According to the Swedish National Board of Health and Welfare, "the cause of hyperkalemic periodic paralysis [in humans] is a change in a gene that regulates the production of a protein in the sodium ion channel of the skeletal muscle." These channels are affected by the defect in a way that they do not open and close properly; therefore sodium fluctuations cannot be controlled. When sodium fluxes are uncontrollable, the voltage current of the muscle cells changes, causing excess potassium to go to the bloodstream and the horse experiences periodic twitches and intense weakening of the muscles.

The oldest origin of this disease has yet to be found, but there is one horse from which we presently know it came from: the top-producing, top-winning Quarter horse stud, Impressive. This stallion was heavily muscled and won every halter class he was ever in. His owners soon found out after breeding him that he had another valuable trait: the ability to pass on his great conformation and musculature to his offspring. Horse breeders from all over wanted him as a stud, and that is why Impressive's name shows up on so many of today's papers for Quarters, Paints, and Appaloosas. Little did the breeders know that Impressive carried the dominant, defective gene that causes the rare hyperkalemic periodic paralysis.

Because all of Impressive's ancestors are dead, no genetic information can be tested to see which relative had the disease before him. Any descendants of Impressive should be tested for HYPP before they are be bred to reduce the risk of spreading the disease. Horses that are affected with HYPP will have these symptoms from birth: "mild muscle twitching that is undetectable to the human eye; noticeable muscle twitching; 'crawling' skin, ranging from slight to very noticeable and usually from the back flank area forward; hind quarter paralysis; excessive yawning; and paralysis of the muscles surrounding the heart and/or lungs, causing death due to heart attack or suffocation." Some horses, though, may not show these signs until they are in their teen years.

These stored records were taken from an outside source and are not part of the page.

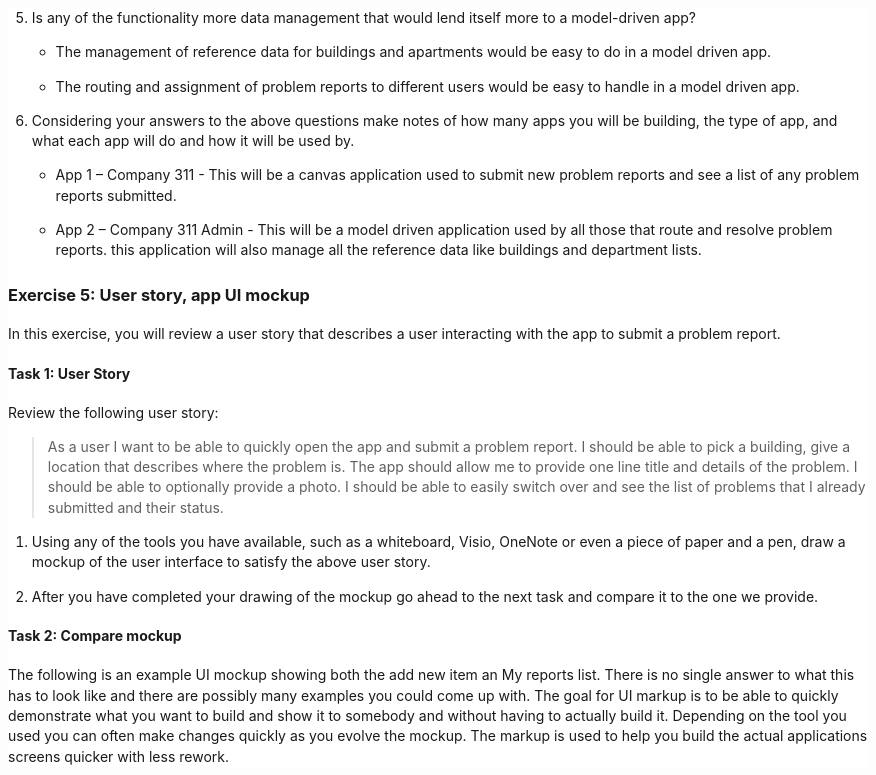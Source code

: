 5.  Is any of the functionality more data management that would lend itself more to a model-driven app?
    
      - The management of reference data for buildings and apartments would be easy to do in a model driven app.
    
      - The routing and assignment of problem reports to different users would be easy to handle in a model driven app.

6.  Considering your answers to the above questions make notes of how many apps you will be building, the type of app, and what each app will do and how it will be used by.
    
      - App 1 – Company 311 - This will be a canvas application used to submit new problem reports and see a list of any problem reports submitted.
    
      - App 2 – Company 311 Admin - This will be a model driven application used by all those that route and resolve problem reports. this application will also manage all the reference data like buildings and department lists.

### Exercise 5: User story, app UI mockup

In this exercise, you will review a user story that describes a user interacting with the app to submit a problem report.

#### Task 1: User Story

Review the following user story:

> As a user I want to be able to quickly open the app and submit a problem report. I should be able to pick a building, give a location that describes where the problem is. The app should allow me to provide one line title and details of the problem. I should be able to optionally provide a photo. I should be able to easily switch over and see the list of problems that I already submitted and their status.

1.  Using any of the tools you have available, such as a whiteboard, Visio, OneNote or even a piece of paper and a pen, draw a mockup of the user interface to satisfy the above user story.

2.  After you have completed your drawing of the mockup go ahead to the next task and compare it to the one we provide.

#### Task 2: Compare mockup

The following is an example UI mockup showing both the add new item an My reports list. There is no single answer to what this has to look like and there are possibly many examples you could come up with. The goal for UI markup is to be able to quickly demonstrate what you want to build and show it to somebody and without having to actually build it. Depending on the tool you used you can often make changes quickly as you evolve the mockup. The markup is used to help you build the actual applications screens quicker with less rework.
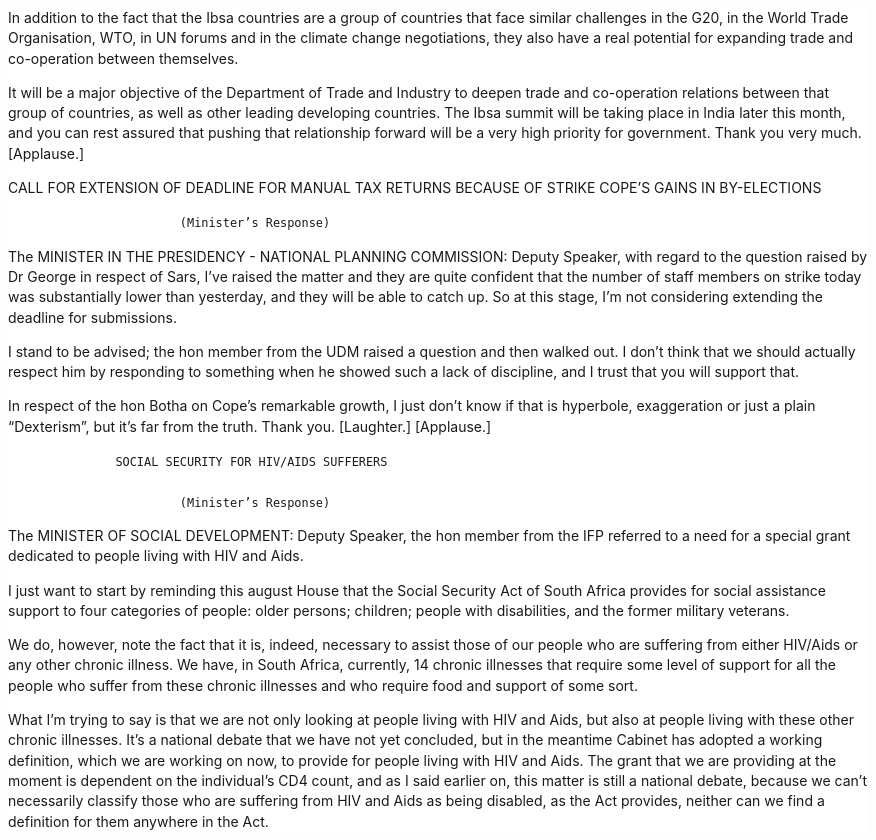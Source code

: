 In addition to the fact that the Ibsa countries are a group of countries
that face similar challenges in the G20, in the World Trade Organisation,
WTO, in UN forums and in the climate change negotiations, they also have a
real potential for expanding trade and co-operation between themselves.

It will be a major objective of the Department of Trade and Industry to
deepen trade and co-operation relations between that group of countries, as
well as other leading developing countries. The Ibsa summit will be taking
place in India later this month, and you can rest assured that pushing that
relationship forward will be a very high priority for government. Thank you
very much. [Applause.]

   CALL FOR EXTENSION OF DEADLINE FOR MANUAL TAX RETURNS BECAUSE OF STRIKE
                        COPE’S GAINS IN BY-ELECTIONS

                            (Minister’s Response)

The MINISTER IN THE PRESIDENCY - NATIONAL PLANNING COMMISSION: Deputy
Speaker, with regard to the question raised by Dr George in respect of
Sars, I’ve raised the matter and they are quite confident that the number
of staff members on strike today was substantially lower than yesterday,
and they will be able to catch up. So at this stage, I’m not considering
extending the deadline for submissions.

I stand to be advised; the hon member from the UDM raised a question and
then walked out. I don’t think that we should actually respect him by
responding to something when he showed such a lack of discipline, and I
trust that you will support that.

In respect of the hon Botha on Cope’s remarkable growth, I just don’t know
if that is hyperbole, exaggeration or just a plain “Dexterism”, but it’s
far from the truth. Thank you. [Laughter.] [Applause.]

                   SOCIAL SECURITY FOR HIV/AIDS SUFFERERS

                            (Minister’s Response)

  The MINISTER OF SOCIAL DEVELOPMENT: Deputy Speaker, the hon member from
  the IFP referred to a need for a special grant dedicated to people living
  with HIV and Aids.


  I just want to start by reminding this august House that the Social
  Security Act of South Africa provides for social assistance support to
  four categories of people: older persons; children; people with
  disabilities, and the former military veterans.


  We do, however, note the fact that it is, indeed, necessary to assist
  those of our people who are suffering from either HIV/Aids or any other
  chronic illness. We have, in South Africa, currently, 14 chronic
  illnesses that require some level of support for all the people who
  suffer from these chronic illnesses and who require food and support of
  some sort.


  What I’m trying to say is that we are not only looking at people living
  with HIV and Aids, but also at people living with these other chronic
  illnesses. It’s a national debate that we have not yet concluded, but in
  the meantime Cabinet has adopted a working definition, which we are
  working on now, to provide for people living with HIV and Aids.
  The grant that we are providing at the moment is dependent on the
  individual’s CD4 count, and as I said earlier on, this matter is still a
  national debate, because we can’t necessarily classify those who are
  suffering from HIV and Aids as being disabled, as the Act provides,
  neither can we find a definition for them anywhere in the Act.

As mentioned earlier, HYPP occurs due to a genetic defect in the transport system that regulates the passing of potassium and sodium across muscle cell membranes. Horses with HYPP have less potassium content in the muscles than normal horses because of a dysfunctional muscle membrane that allows potassium to build up in the bloodstream. This then causes leakage of sodium across the cells, resulting in a hyper-excitable muscle membrane and muscle twitches and spasms. As the muscle contractions or spasms continue, potassium leaves the cells to add to high potassium levels in the blood. In several minutes, the muscle membranes can no longer fire; the horse's muscles become paralyzed, and the horse weakens and collapses. HYPP can be fatal because of the varied effects of high blood potassium levels on the heart and the possibility for diaphragm muscles to become paralyzed. An attack is brought on by too much potassium in the diet, as occurs with alfalfa hay. Sudden dietary changes, irregular feeding schedules, with-holding food or stress from training or transport can lead to an attack.

The levels of severity of HYPP can vary from horse to horse. Homozygous horses (horses that received the same dominant trait from both parents) usually have greater and more painful episodes than heterozygous horses (horses that received the trait from only one parent). According to the Veterinary Genetics Laboratory (VGL) at U.C. Davis,

"Under ideal management practices, the defective gene does not appear to have adverse effects, but stress and/or increased potassium in the serum can trigger clinical signs of muscle dysfunction. Why some horses manifest severe signs of the disease and other exhibit little or no signs is unknown but currently under investigation. Unfortunately, a horse carrying the defective gene but showing minimal signs has the same chance of passing the gene to future generations as does the affected horse with severe signs."

"The classification of severity of clinical signs and frequency of episodes is difficult," Dr. Sharon Spiers of the VGL states, "because horses may experience spasms that are not witnessed." Because HYPP is a dominant trait, 50 percent of an affected horse's offspring will likely inherit it whether the parent is homozygous or heterozygous. For these reasons, HYPP affected horses should not be bred to any other horses.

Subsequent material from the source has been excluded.